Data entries
□ □ □ □ □ □ □

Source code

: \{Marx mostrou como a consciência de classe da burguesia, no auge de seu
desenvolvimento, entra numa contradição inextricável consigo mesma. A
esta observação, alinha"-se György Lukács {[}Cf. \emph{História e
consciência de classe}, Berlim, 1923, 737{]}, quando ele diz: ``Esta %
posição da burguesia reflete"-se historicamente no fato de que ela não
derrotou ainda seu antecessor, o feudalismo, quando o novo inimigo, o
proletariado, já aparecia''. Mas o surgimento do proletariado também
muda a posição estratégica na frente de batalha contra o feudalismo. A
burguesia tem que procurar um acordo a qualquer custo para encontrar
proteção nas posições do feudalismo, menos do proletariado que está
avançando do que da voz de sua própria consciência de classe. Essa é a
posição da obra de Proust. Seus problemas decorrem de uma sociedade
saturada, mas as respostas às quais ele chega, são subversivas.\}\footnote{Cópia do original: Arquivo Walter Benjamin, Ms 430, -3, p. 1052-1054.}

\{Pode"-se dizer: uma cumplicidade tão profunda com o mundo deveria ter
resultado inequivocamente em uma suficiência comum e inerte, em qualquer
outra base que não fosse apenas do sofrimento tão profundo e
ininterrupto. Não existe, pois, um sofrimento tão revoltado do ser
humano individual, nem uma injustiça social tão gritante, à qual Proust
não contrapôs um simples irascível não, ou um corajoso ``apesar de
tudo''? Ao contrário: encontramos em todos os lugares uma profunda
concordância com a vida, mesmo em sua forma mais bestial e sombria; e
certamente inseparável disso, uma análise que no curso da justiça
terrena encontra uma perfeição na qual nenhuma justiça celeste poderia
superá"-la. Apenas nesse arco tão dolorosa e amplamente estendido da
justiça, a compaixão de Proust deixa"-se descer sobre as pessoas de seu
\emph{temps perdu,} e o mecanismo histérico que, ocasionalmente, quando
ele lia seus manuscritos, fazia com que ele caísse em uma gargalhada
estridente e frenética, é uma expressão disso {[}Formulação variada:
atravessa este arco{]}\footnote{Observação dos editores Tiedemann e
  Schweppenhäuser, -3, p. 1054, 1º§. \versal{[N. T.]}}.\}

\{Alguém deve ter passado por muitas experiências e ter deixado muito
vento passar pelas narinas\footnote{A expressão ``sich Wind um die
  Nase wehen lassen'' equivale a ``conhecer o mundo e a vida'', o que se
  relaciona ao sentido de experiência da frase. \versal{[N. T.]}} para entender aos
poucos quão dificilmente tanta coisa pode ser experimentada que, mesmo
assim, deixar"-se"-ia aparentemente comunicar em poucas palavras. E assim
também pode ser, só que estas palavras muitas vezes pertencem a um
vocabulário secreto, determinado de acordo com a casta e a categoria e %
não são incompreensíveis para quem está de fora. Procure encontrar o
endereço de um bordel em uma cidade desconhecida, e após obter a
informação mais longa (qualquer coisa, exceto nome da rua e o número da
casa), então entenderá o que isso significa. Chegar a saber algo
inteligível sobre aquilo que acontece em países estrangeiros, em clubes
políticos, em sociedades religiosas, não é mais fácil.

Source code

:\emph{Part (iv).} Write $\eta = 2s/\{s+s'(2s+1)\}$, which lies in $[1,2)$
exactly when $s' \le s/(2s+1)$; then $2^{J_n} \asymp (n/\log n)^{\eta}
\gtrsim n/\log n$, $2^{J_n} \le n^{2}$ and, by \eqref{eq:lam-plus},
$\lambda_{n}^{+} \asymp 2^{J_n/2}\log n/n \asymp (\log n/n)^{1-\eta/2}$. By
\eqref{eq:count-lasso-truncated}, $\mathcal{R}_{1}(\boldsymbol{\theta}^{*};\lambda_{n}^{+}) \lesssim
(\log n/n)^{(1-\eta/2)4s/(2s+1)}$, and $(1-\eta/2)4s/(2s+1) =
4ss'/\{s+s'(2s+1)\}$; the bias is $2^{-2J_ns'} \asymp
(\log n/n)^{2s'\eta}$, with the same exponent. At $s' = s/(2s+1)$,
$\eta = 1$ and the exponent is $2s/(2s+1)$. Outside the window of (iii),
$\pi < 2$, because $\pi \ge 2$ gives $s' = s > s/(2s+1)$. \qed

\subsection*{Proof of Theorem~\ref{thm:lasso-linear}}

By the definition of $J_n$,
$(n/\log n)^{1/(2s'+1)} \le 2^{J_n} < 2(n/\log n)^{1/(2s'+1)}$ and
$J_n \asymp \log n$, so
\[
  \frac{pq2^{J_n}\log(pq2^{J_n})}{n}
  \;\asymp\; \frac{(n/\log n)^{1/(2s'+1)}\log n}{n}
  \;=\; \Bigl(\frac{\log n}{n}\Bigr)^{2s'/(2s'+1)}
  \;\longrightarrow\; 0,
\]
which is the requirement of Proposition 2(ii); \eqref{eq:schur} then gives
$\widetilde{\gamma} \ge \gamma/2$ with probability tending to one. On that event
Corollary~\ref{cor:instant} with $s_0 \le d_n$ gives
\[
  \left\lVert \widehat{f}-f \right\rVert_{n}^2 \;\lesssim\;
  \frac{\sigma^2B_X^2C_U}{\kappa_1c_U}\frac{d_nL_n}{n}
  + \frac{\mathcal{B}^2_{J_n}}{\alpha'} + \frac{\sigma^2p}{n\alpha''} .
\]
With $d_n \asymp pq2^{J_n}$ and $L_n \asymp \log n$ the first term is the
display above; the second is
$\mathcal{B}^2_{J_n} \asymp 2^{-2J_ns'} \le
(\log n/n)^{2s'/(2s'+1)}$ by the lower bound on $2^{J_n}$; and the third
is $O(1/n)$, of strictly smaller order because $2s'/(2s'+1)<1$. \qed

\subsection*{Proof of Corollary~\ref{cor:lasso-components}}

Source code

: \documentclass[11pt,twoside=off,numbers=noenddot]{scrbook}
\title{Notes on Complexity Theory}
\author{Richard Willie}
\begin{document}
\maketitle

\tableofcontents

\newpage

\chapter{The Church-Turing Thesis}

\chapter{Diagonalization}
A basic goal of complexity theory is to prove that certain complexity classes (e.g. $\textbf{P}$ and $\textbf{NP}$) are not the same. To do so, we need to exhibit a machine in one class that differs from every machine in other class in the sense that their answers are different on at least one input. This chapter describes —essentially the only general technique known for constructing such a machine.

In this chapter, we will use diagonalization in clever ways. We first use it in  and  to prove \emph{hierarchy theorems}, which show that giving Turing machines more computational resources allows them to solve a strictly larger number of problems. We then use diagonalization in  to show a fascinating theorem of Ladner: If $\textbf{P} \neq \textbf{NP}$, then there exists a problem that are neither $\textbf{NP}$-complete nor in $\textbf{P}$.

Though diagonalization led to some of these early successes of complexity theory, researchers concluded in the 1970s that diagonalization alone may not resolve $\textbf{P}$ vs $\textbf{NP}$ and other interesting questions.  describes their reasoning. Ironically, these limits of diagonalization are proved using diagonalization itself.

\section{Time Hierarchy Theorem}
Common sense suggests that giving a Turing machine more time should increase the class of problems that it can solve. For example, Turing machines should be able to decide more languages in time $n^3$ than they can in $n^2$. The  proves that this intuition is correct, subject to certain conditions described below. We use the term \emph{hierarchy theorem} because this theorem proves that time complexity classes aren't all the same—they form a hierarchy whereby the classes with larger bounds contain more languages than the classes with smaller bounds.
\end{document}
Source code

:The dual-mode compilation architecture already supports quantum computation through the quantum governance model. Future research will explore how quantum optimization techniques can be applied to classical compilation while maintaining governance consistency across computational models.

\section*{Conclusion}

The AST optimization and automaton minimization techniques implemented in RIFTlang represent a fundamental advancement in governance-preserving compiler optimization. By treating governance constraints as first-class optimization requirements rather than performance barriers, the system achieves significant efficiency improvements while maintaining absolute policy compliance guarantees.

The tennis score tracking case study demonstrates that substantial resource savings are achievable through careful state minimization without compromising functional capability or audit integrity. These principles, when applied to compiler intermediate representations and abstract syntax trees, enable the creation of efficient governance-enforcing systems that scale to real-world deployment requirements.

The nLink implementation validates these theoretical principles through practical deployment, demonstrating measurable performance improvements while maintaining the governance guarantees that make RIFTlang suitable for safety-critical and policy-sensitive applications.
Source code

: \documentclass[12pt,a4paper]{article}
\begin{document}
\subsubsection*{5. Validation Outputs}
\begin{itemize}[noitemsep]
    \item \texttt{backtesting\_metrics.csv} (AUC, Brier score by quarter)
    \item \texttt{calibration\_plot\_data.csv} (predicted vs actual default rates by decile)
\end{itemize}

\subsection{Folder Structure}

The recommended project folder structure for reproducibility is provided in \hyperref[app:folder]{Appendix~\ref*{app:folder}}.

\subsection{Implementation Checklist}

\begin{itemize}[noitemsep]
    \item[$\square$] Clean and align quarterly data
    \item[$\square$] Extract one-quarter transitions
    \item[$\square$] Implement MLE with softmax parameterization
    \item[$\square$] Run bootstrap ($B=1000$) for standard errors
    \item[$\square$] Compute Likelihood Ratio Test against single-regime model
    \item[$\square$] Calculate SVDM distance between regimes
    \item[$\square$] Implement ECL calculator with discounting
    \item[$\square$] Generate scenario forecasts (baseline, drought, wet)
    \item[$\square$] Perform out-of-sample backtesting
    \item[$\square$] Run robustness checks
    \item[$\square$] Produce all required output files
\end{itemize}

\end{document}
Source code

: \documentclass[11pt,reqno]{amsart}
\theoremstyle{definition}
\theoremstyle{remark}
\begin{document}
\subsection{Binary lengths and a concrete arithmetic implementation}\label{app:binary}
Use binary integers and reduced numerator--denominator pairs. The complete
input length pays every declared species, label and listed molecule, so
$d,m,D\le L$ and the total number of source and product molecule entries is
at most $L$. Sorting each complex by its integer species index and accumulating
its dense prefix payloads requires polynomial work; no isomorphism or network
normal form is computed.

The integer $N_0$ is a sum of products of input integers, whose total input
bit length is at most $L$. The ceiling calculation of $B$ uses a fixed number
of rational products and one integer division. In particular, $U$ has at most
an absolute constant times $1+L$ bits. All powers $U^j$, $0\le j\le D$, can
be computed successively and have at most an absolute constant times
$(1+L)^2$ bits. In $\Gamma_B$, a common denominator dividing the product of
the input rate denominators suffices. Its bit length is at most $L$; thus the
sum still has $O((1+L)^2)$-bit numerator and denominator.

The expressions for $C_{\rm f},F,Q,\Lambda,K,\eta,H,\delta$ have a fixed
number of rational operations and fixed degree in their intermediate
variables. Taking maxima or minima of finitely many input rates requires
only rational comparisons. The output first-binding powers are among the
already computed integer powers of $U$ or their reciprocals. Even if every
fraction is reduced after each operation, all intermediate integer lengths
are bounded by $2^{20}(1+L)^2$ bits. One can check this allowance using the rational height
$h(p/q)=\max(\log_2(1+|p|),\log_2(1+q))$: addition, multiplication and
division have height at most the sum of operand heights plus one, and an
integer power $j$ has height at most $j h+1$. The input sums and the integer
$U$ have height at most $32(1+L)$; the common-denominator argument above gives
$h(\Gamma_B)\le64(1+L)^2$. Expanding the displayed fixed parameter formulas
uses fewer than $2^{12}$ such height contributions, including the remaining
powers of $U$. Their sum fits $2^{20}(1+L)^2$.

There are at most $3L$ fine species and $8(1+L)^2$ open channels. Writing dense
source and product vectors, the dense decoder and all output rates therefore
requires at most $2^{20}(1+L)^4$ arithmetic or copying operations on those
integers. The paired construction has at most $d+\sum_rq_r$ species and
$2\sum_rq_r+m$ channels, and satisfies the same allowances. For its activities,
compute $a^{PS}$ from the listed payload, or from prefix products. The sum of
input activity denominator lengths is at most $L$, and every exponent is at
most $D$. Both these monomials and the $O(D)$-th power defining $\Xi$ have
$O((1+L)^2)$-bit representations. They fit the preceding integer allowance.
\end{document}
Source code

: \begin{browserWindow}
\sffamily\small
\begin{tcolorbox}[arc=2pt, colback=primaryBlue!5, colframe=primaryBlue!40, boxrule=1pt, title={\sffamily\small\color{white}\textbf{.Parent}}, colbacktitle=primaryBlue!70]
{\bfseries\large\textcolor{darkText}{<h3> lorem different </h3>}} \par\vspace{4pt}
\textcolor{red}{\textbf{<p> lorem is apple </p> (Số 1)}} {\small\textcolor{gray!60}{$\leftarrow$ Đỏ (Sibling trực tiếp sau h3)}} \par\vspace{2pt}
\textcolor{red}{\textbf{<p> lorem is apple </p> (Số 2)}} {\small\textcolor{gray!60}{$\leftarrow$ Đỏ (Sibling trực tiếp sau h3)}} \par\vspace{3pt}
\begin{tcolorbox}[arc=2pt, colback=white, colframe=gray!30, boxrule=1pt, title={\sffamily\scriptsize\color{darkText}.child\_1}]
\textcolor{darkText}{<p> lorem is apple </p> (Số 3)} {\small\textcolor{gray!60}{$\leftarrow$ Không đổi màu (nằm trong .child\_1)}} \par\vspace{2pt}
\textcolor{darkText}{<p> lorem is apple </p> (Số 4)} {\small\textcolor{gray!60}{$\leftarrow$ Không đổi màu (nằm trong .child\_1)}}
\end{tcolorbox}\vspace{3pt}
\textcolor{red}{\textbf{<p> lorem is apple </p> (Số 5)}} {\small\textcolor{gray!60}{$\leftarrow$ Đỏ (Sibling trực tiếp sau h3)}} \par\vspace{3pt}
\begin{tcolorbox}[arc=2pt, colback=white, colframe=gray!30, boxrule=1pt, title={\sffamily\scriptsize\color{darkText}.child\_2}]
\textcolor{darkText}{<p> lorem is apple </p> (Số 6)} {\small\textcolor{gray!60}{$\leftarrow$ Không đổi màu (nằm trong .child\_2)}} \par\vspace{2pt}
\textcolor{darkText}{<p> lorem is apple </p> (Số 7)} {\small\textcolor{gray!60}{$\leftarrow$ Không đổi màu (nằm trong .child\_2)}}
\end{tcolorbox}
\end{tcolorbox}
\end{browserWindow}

□ □ □ □ □ □ □

Try it: Give back exactly the lines from the first line of the records through the line holding "proteção nas posições", including both of those lines and leaving out all others.

Finished exercise:
Source code

: \{Marx mostrou como a consciência de classe da burguesia, no auge de seu
desenvolvimento, entra numa contradição inextricável consigo mesma. A
esta observação, alinha"-se György Lukács {[}Cf. \emph{História e
consciência de classe}, Berlim, 1923, 737{]}, quando ele diz: ``Esta %
posição da burguesia reflete"-se historicamente no fato de que ela não
derrotou ainda seu antecessor, o feudalismo, quando o novo inimigo, o
proletariado, já aparecia''. Mas o surgimento do proletariado também
muda a posição estratégica na frente de batalha contra o feudalismo. A
burguesia tem que procurar um acordo a qualquer custo para encontrar
proteção nas posições do feudalismo, menos do proletariado que está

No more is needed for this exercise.